* [AIM OF THE EXERCISE]: Whenever "database" occurs in a line of the material, list that line.

* [SOURCE DATA]:
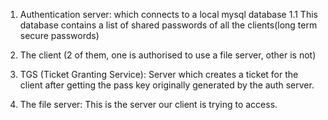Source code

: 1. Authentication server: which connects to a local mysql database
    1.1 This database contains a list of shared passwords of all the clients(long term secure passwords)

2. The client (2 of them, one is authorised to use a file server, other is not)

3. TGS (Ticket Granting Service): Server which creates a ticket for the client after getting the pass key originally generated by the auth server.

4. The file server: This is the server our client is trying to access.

...

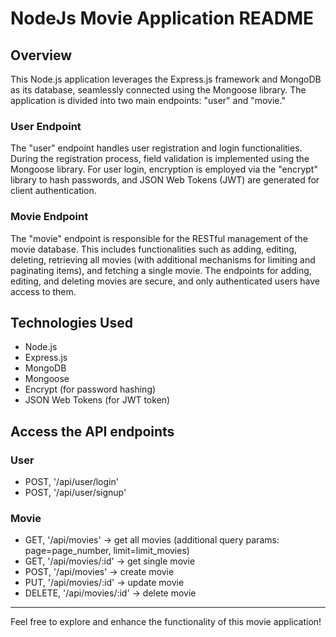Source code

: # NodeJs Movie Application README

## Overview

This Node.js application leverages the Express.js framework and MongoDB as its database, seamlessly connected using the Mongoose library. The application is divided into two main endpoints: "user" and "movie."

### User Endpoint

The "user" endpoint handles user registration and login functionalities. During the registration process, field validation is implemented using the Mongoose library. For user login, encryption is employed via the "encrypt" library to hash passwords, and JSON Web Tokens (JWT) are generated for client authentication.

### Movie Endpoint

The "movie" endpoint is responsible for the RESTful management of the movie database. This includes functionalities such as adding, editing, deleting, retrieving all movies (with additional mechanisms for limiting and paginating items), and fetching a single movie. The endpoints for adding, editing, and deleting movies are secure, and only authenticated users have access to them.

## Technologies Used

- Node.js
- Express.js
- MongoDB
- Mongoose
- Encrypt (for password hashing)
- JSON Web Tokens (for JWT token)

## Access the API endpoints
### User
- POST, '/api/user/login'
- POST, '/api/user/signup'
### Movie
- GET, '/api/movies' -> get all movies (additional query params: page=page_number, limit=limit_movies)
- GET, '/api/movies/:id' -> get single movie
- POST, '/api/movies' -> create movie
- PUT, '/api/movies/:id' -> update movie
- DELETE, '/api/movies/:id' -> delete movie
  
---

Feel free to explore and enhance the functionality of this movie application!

--

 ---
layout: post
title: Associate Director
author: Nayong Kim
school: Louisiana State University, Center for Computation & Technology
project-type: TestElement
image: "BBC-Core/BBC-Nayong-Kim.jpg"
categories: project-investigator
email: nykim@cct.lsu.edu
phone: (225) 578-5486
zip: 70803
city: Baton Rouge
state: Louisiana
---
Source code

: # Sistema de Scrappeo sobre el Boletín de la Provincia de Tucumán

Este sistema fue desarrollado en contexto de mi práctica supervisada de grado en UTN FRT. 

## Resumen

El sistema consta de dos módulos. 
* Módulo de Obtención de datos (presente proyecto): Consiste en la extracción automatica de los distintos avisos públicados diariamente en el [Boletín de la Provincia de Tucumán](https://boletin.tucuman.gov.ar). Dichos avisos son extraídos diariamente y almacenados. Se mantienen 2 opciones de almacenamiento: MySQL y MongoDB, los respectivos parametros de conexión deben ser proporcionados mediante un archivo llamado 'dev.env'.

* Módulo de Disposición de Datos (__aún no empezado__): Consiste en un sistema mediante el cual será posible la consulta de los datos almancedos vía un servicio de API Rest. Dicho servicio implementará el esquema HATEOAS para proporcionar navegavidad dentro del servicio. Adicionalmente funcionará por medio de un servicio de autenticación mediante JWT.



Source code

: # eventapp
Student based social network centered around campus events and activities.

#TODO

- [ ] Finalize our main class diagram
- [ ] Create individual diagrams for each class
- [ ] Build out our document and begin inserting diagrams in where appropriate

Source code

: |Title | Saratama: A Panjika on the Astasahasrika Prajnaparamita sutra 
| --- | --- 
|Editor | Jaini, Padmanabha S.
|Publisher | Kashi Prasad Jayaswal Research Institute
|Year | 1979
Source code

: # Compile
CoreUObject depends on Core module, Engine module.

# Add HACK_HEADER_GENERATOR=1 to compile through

* [EXERCISE OUTPUT]:
: 1. Authentication server: which connects to a local mysql database
    1.1 This database contains a list of shared passwords of all the clients(long term secure passwords)
This Node.js application leverages the Express.js framework and MongoDB as its database, seamlessly connected using the Mongoose library. The application is divided into two main endpoints: "user" and "movie."
The "movie" endpoint is responsible for the RESTful management of the movie database. This includes functionalities such as adding, editing, deleting, retrieving all movies (with additional mechanisms for limiting and paginating items), and fetching a single movie. The endpoints for adding, editing, and deleting movies are secure, and only authenticated users have access to them.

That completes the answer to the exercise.